An awful thing happens there, although the full story isn’t revealed until late in the novel. Perhaps the only flaw in this otherwise pitch-perfect book is the repeated foreshadowing of that long-ago event, which the hero thinks of as “the Ma Didds horror.” (Those familiar with Stella Gibbons’s classic burlesque of English rural folkways, “Cold Comfort Farm,” are likely to be reminded of the constant, lugubrious announcements by Great Aunt Ada Doom that she “saw something nasty in the woodshed.”) When Old Filth finally confesses all to a priest, incorrectly assuming he has suffered a fatal heart attack, the chief effect is to let readers know that his choice of a nickname may not have been the witty, self-deprecating japery others have assumed. At one point, he tells himself, “I feel, truly, filth.”

As past scenes unfold, Old Filth’s old age back in England moves on as well, and not for the better. His wife, Betty, dies of a heart attack while planting tulips. She has been the only steadfast companion he’s ever known, a friend rather than a passion — their marriage was childless — and he is left emotionally adrift by her absence. He receives two letters in which he is congratulated for the rectitude and silence he displayed in the face of Betty’s adulterous affair with Terry Veneering, a British lawyer in Hong Kong and a man Old Filth hated. (Brief, earlier glimpses of Betty’s memories have confirmed this fact, and two identical strands of excellent pearls, gifts to Betty from her husband and her lover, pop in and out of the story to add further amplification.) Old Filth reads these letters but does not evidently register what they say. When, in one of the novel’s many unexpected twists, Veneering moves into a neighboring house, the two old enemies, widowers both, become friends. Old Filth tells his former rival that Betty “was very faithful.”

Emotionally stunted, impeccably tailored in a style at least half a century out of fashion, Sir Edward Feathers might be treated as a figure of fun or as a case history in the costs of the British Empire to its children, who were deprived of their parents and left with a permanent sense of not belonging anywhere, a phenomenon that has been thoroughly documented elsewhere. The novel twice mentions the similarities between Old Filth’s early life and that of Rudyard Kipling, and in her acknowledgments Gardam cites her indebtedness to both Kipling’s autobiography, “Something of Myself,” and his short story “Baa Baa Black Sheep.”

Yet the miracle of “Old Filth” is that its hero eludes sociological or psychological pigeonholing. If he is a characteristic Raj orphan, he is also triumphantly his own man, with a life full of unexpected turns and events of high comedy to offset and compensate for his unpromising beginnings.

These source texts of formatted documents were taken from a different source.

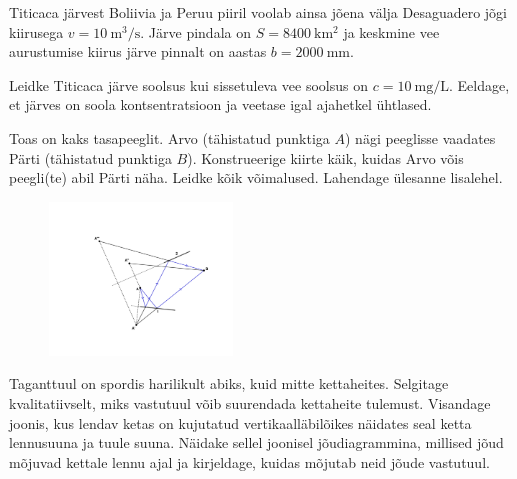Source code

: \documentclass[10pt]{article}
\begin{document}

Titicaca järvest Boliivia ja Peruu piiril voolab ainsa jõena välja Desaguadero jõgi kiirusega $v=\SI{10}{\meter\cubed\per\second}$. Järve pindala on $S=\SI{8400}{\kilo\meter\squared}$ ja keskmine vee aurustumise kiirus järve pinnalt on aastas $b=\SI{2000}{\milli\meter}$. 

Leidke Titicaca järve soolsus kui sissetuleva vee soolsus on $c=\SI{10}{\milli\gram\per\liter}$. Eeldage, et järves on soola kontsentratsioon ja veetase igal ajahetkel ühtlased.
\probend
\bigskip


Toas on kaks tasapeeglit. Arvo (tähistatud punktiga $A$) nägi peeglisse vaadates Pärti (tähistatud punktiga $B$). Konstrueerige kiirte käik, kuidas Arvo võis peegli(te) abil Pärti näha. Leidke kõik võimalused. Lahendage ülesanne lisalehel.
\begin{figure}[h]
  \vspace{-1em}
  \centering
  \includegraphics[height=11em, trim=0 80 0 140, clip]{2022-v2g-01-yl.pdf}
  \vspace{-2em}
\end{figure}
\probend
\bigskip


Taganttuul on spordis harilikult abiks, kuid mitte kettaheites. Selgitage kvalitatiivselt, miks vastutuul võib suurendada kettaheite tulemust. Visandage joonis, kus lendav ketas on kujutatud vertikaalläbilõikes näidates seal ketta lennusuuna ja tuule suuna. Näidake sellel joonisel jõudiagrammina, millised jõud mõjuvad kettale lennu ajal ja kirjeldage, kuidas mõjutab neid jõude vastutuul.
\probend
\bigskip

\end{document}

To wit, his experience during World War II assigned to the detail protecting Queen Mary, the mother of King George VI and grandmother of Elizabeth II. His height and slight stammer may remind the queen of her son; in any case, she makes young Feathers her favorite. Thus he becomes the recipient of many pleas from the queen’s beleaguered niece, an unwilling hostess when her aunt, accompanied by a retinue of 55 servants, is evacuated from wartime London: “She’s impossible. I’m the Duchess of Beaufort. I know I look like somebody’s cook, but that’s who I am, and this is my house. She’s only an evacuee.”

Gardam’s novel is an anthology of such bittersweet scenes, rendered by a novelist at the very top of her form. She may have taken the name of her hero’s Hong Kong rival, Veneering, from an unattractive social climber in Dickens’s “Our Mutual Friend,” but a reading of her new novel seems convincing proof that the name Old Filth also belongs in the Dickensian pantheon of memorable characters.